INPUT
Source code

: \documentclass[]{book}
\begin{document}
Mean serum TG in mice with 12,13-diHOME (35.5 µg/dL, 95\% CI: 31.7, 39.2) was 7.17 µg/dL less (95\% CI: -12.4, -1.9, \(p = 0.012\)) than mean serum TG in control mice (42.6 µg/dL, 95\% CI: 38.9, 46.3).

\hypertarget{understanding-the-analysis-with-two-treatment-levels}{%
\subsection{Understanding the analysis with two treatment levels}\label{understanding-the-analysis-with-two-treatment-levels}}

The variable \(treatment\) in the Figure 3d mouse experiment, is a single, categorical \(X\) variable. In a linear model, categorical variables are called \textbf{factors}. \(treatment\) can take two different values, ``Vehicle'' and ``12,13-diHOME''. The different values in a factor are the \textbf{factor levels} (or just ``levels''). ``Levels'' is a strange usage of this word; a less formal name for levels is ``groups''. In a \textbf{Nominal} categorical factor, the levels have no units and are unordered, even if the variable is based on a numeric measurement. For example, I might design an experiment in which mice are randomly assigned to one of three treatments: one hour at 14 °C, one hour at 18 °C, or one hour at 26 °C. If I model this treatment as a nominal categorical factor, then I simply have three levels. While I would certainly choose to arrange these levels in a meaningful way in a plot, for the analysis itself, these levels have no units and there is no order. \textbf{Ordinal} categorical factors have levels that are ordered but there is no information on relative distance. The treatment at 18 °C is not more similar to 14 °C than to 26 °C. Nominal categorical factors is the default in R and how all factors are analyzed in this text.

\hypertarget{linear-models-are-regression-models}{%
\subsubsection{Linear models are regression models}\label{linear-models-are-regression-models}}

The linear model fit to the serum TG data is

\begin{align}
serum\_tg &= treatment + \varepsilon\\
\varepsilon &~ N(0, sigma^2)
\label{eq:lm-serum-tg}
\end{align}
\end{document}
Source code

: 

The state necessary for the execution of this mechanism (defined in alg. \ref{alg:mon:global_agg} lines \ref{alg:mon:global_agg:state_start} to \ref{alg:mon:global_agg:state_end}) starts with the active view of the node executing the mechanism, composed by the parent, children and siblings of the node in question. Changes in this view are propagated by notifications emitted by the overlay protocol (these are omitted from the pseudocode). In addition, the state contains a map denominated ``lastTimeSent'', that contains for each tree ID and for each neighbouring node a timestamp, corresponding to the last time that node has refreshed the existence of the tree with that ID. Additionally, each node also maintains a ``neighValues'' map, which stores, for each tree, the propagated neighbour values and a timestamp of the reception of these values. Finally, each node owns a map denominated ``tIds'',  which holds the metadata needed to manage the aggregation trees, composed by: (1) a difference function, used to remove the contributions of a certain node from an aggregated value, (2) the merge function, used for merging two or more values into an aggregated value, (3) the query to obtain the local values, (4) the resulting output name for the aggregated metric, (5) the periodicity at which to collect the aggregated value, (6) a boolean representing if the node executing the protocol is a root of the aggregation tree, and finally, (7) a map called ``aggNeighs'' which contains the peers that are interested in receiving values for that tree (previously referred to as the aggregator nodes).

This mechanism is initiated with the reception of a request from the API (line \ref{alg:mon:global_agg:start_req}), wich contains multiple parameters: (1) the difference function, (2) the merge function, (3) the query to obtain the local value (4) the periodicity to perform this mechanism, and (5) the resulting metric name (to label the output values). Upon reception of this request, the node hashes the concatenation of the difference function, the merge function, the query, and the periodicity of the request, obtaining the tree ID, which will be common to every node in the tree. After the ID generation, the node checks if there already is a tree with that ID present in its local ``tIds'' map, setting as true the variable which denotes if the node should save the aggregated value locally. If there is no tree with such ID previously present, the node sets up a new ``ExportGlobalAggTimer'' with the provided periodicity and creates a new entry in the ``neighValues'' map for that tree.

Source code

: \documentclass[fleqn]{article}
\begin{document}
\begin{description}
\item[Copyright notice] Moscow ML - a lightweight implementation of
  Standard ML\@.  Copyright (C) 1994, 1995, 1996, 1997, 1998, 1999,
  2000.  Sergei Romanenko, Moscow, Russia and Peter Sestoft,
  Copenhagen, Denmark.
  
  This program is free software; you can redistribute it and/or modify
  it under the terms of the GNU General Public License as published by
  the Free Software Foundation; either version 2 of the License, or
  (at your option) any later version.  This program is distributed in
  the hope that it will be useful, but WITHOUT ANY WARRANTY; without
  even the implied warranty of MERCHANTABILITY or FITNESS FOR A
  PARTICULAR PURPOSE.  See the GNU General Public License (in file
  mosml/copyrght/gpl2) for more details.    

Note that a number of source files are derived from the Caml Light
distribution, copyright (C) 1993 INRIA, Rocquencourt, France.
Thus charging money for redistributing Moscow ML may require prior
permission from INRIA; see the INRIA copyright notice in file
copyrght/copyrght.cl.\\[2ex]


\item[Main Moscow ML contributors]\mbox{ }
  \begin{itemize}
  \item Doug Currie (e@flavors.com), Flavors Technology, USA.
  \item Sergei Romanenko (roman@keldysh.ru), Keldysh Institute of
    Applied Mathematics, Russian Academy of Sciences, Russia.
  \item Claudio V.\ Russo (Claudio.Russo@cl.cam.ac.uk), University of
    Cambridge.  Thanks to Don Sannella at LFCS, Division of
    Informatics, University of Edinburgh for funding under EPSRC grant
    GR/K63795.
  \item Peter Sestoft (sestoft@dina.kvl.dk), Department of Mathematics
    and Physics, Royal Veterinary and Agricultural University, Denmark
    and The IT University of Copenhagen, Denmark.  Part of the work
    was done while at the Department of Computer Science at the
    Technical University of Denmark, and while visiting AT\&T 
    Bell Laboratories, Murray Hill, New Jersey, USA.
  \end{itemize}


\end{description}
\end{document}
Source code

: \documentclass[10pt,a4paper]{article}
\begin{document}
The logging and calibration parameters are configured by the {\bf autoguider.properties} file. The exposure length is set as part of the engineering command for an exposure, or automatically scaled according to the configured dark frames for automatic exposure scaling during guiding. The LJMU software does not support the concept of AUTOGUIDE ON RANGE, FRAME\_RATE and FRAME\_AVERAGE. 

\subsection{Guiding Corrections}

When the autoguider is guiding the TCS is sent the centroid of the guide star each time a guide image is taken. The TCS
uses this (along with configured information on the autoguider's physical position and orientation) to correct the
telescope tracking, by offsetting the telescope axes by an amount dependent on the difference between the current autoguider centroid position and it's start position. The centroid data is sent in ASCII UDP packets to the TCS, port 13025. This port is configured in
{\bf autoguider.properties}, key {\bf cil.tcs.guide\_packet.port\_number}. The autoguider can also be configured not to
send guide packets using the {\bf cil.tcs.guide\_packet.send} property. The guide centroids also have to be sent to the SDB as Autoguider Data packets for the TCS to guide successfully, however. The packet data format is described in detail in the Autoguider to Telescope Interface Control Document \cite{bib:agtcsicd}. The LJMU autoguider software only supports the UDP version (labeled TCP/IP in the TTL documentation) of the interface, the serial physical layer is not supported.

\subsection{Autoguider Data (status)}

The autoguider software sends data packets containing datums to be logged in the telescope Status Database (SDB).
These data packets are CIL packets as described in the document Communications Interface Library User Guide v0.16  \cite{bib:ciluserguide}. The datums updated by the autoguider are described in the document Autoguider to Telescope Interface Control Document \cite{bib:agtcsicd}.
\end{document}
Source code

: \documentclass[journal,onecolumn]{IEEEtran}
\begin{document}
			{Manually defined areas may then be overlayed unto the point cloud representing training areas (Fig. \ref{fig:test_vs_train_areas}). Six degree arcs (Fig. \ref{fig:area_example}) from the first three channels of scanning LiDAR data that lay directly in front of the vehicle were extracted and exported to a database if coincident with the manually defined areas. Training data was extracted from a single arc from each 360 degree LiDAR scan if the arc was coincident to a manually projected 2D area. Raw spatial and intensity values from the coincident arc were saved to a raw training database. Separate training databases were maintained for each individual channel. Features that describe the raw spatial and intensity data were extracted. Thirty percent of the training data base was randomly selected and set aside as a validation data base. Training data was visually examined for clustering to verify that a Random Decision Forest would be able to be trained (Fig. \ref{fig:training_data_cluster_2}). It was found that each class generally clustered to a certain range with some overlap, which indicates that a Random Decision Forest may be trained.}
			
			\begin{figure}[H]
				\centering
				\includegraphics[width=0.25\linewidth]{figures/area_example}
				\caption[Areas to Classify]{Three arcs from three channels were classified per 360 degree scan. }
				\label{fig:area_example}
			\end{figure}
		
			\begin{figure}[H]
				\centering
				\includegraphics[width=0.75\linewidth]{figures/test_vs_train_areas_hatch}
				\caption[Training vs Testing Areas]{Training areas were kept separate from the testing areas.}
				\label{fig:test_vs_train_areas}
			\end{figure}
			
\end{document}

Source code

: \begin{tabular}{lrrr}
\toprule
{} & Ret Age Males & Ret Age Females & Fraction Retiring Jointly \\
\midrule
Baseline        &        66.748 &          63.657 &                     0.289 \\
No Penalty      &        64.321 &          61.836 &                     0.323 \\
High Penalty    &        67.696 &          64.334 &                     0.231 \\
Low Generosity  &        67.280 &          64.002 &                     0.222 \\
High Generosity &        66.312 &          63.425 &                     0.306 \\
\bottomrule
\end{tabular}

REQUIRED ACTION
Here the job is to set down exactly the lines of the material above that fall between the one with "telescope tracking, by" and the one with "The autoguider software", inclusive, and nothing beyond them.

YOUR SOLUTION
telescope tracking, by offsetting the telescope axes by an amount dependent on the difference between the current autoguider centroid position and it's start position. The centroid data is sent in ASCII UDP packets to the TCS, port 13025. This port is configured in
{\bf autoguider.properties}, key {\bf cil.tcs.guide\_packet.port\_number}. The autoguider can also be configured not to
send guide packets using the {\bf cil.tcs.guide\_packet.send} property. The guide centroids also have to be sent to the SDB as Autoguider Data packets for the TCS to guide successfully, however. The packet data format is described in detail in the Autoguider to Telescope Interface Control Document \cite{bib:agtcsicd}. The LJMU autoguider software only supports the UDP version (labeled TCP/IP in the TTL documentation) of the interface, the serial physical layer is not supported.

\subsection{Autoguider Data (status)}

The autoguider software sends data packets containing datums to be logged in the telescope Status Database (SDB).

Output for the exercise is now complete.